Stored dataset items
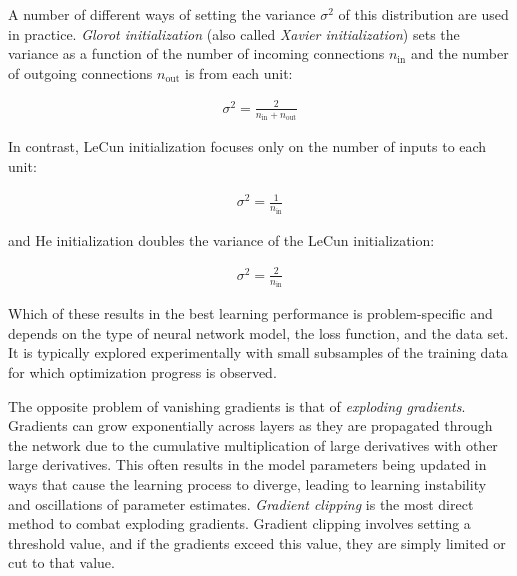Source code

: \begin{itemize}
A number of different ways of setting the variance $\sigma^2$ of this distribution are used in practice. \emph{Glorot initialization} (also called \emph{Xavier initialization}) sets the variance as a function of the number of incoming connections $n_{\text{in}}$ and the number of outgoing connections $n_{\text{out}}$ is from each unit:

\begin{align*}
  \sigma^2 = \frac{2}{n_{\text{in}} + n_{\text{out}}}
\end{align*}

\noindent In contrast, LeCun initialization focuses only on the number of inputs to each unit:

\begin{align*}
  \sigma^2 = \frac{1}{n_{\text{in}}}
\end{align*}

\noindent and He initialization doubles the variance of the LeCun initialization:

\begin{align*}
  \sigma^2 = \frac{2}{n_{\text{in}}}
\end{align*}

\end{itemize}

Which of these results in the best learning performance is problem-specific and depends on the type of neural network model, the loss function, and the data set. It is typically explored experimentally with small subsamples of the training data for which optimization progress is observed.

The opposite problem of vanishing gradients is that of \emph{exploding gradients}. Gradients can grow exponentially across layers as they are propagated through the network due to the cumulative multiplication of large derivatives with other large derivatives. This often results in the model parameters being updated in ways that cause the learning process to diverge, leading to learning instability and oscillations of parameter estimates. \emph{Gradient clipping} is the most direct method to combat exploding gradients. Gradient clipping involves setting a threshold value, and if the gradients exceed this value, they are simply limited or cut to that value.


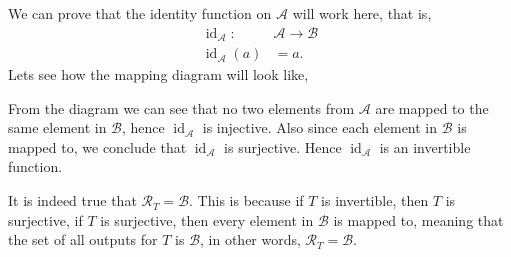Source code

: \documentclass[12pt]{article} %
\begin{document}
\begin{qstn}
  We can prove that the identity function on $\mathcal{A}$ will work here, that is,
  \begin{align*}
    \operatorname{id}_\mathcal{A} \colon &\mathcal{A} \to \mathcal{B}\\
    \operatorname{id}_\mathcal{A}(a) &= a
  .\end{align*}
  Lets see how the mapping diagram will look like, 
    \begin{center}
  \end{center}
  From the diagram we can see that no two elements from $\mathcal{A}$ are mapped to the same element in $\mathcal{B}$, hence
  $\operatorname{id}_\mathcal{A}$ is injective. Also since each element in $\mathcal{B}$ is mapped to, we conclude that
  $\operatorname{id}_\mathcal{A}$ is surjective. Hence $\operatorname{id}_\mathcal{A}$ is an invertible function.
\end{qstn}

\begin{qstn}
  \begin{solution}
    It is indeed true that  $\mathcal{R}_T = \mathcal{B}$. This is because if $T$ is invertible, then $T$ is surjective,
    if $T$ is surjective, then every element in $\mathcal{B}$ is mapped to, meaning that the set of all outputs for $T$ is $\mathcal{B}$,
    in other words, $\mathcal{R}_T = \mathcal{B}$.
  \end{solution}
\end{qstn}
\end{document}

Your task
With the images omitted, output all entries exactly as given.

Response to this task
Source code

: \begin{itemize}
A number of different ways of setting the variance $\sigma^2$ of this distribution are used in practice. \emph{Glorot initialization} (also called \emph{Xavier initialization}) sets the variance as a function of the number of incoming connections $n_{\text{in}}$ and the number of outgoing connections $n_{\text{out}}$ is from each unit:

\begin{align*}
  \sigma^2 = \frac{2}{n_{\text{in}} + n_{\text{out}}}
\end{align*}

\noindent In contrast, LeCun initialization focuses only on the number of inputs to each unit:

\begin{align*}
  \sigma^2 = \frac{1}{n_{\text{in}}}
\end{align*}

\noindent and He initialization doubles the variance of the LeCun initialization:

\begin{align*}
  \sigma^2 = \frac{2}{n_{\text{in}}}
\end{align*}

\end{itemize}

Which of these results in the best learning performance is problem-specific and depends on the type of neural network model, the loss function, and the data set. It is typically explored experimentally with small subsamples of the training data for which optimization progress is observed.

The opposite problem of vanishing gradients is that of \emph{exploding gradients}. Gradients can grow exponentially across layers as they are propagated through the network due to the cumulative multiplication of large derivatives with other large derivatives. This often results in the model parameters being updated in ways that cause the learning process to diverge, leading to learning instability and oscillations of parameter estimates. \emph{Gradient clipping} is the most direct method to combat exploding gradients. Gradient clipping involves setting a threshold value, and if the gradients exceed this value, they are simply limited or cut to that value.


Source code

: \documentclass[12pt]{article} %
\begin{document}
\begin{qstn}
  We can prove that the identity function on $\mathcal{A}$ will work here, that is,
  \begin{align*}
    \operatorname{id}_\mathcal{A} \colon &\mathcal{A} \to \mathcal{B}\\
    \operatorname{id}_\mathcal{A}(a) &= a
  .\end{align*}
  Lets see how the mapping diagram will look like, 
    \begin{center}
  \end{center}
  From the diagram we can see that no two elements from $\mathcal{A}$ are mapped to the same element in $\mathcal{B}$, hence
  $\operatorname{id}_\mathcal{A}$ is injective. Also since each element in $\mathcal{B}$ is mapped to, we conclude that
  $\operatorname{id}_\mathcal{A}$ is surjective. Hence $\operatorname{id}_\mathcal{A}$ is an invertible function.
\end{qstn}

\begin{qstn}
  \begin{solution}
    It is indeed true that  $\mathcal{R}_T = \mathcal{B}$. This is because if $T$ is invertible, then $T$ is surjective,
    if $T$ is surjective, then every element in $\mathcal{B}$ is mapped to, meaning that the set of all outputs for $T$ is $\mathcal{B}$,
    in other words, $\mathcal{R}_T = \mathcal{B}$.
  \end{solution}
\end{qstn}
\end{document}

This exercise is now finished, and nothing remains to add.